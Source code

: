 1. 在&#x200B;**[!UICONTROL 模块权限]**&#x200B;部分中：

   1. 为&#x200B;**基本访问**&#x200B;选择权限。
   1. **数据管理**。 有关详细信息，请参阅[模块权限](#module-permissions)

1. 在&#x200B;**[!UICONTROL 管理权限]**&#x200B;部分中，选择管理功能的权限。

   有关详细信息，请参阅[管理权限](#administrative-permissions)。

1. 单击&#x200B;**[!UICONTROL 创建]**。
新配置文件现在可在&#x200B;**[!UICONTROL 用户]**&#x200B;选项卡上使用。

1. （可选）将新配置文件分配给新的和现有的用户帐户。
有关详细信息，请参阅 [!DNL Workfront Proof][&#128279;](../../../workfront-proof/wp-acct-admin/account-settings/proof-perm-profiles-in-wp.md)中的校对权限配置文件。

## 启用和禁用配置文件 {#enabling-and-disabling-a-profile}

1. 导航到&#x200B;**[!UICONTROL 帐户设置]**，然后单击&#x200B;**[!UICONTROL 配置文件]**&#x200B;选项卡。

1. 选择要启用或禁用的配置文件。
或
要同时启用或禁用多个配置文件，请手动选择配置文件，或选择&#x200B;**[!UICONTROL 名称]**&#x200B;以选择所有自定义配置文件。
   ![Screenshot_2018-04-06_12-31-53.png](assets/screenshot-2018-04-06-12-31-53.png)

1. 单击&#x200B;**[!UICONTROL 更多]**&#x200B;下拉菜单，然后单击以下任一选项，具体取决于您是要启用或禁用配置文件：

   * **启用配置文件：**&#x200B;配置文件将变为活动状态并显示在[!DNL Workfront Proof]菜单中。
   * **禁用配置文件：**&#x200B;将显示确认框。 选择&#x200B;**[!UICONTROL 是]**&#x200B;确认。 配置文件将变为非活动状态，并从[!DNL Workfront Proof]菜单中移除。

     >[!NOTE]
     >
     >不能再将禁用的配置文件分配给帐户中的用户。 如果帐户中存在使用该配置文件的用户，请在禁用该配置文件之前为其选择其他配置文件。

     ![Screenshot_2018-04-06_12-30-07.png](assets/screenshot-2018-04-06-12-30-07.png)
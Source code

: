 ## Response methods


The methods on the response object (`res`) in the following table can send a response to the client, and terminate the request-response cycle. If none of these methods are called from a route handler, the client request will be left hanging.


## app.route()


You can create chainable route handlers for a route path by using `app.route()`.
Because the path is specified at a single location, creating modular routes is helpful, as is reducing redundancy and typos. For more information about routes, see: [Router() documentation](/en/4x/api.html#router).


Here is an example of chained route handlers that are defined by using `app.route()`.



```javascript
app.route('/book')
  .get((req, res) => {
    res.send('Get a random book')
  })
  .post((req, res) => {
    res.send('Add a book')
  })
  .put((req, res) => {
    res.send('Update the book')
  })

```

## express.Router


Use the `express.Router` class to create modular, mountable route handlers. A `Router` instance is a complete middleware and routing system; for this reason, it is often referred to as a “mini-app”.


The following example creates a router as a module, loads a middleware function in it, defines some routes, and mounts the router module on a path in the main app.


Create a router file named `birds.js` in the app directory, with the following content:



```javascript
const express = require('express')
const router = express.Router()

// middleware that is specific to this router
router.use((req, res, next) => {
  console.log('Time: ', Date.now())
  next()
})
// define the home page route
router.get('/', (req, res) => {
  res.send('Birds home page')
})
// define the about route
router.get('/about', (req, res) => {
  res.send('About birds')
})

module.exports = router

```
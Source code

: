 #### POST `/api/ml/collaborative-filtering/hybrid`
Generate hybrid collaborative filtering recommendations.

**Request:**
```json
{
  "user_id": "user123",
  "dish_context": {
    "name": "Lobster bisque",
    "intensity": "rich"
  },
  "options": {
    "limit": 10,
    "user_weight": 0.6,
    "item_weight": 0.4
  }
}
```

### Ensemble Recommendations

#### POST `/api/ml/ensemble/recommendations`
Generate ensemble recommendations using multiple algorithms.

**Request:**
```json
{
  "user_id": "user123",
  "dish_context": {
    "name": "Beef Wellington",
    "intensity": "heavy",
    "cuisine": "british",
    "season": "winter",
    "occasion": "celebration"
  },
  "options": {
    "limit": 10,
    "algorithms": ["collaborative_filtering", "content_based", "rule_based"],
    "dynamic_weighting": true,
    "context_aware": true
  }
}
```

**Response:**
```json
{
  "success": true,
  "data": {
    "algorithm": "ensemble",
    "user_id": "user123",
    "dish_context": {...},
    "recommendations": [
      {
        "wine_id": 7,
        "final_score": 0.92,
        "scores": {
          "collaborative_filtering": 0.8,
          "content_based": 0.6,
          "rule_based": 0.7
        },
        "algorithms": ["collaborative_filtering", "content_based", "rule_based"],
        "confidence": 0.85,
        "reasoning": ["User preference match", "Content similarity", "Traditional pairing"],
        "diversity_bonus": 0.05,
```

+ + + + + + +

◆ Task to complete: What is needed here is how many lines of the entries contain "path"; give that number alone.

◆ Written solution: 3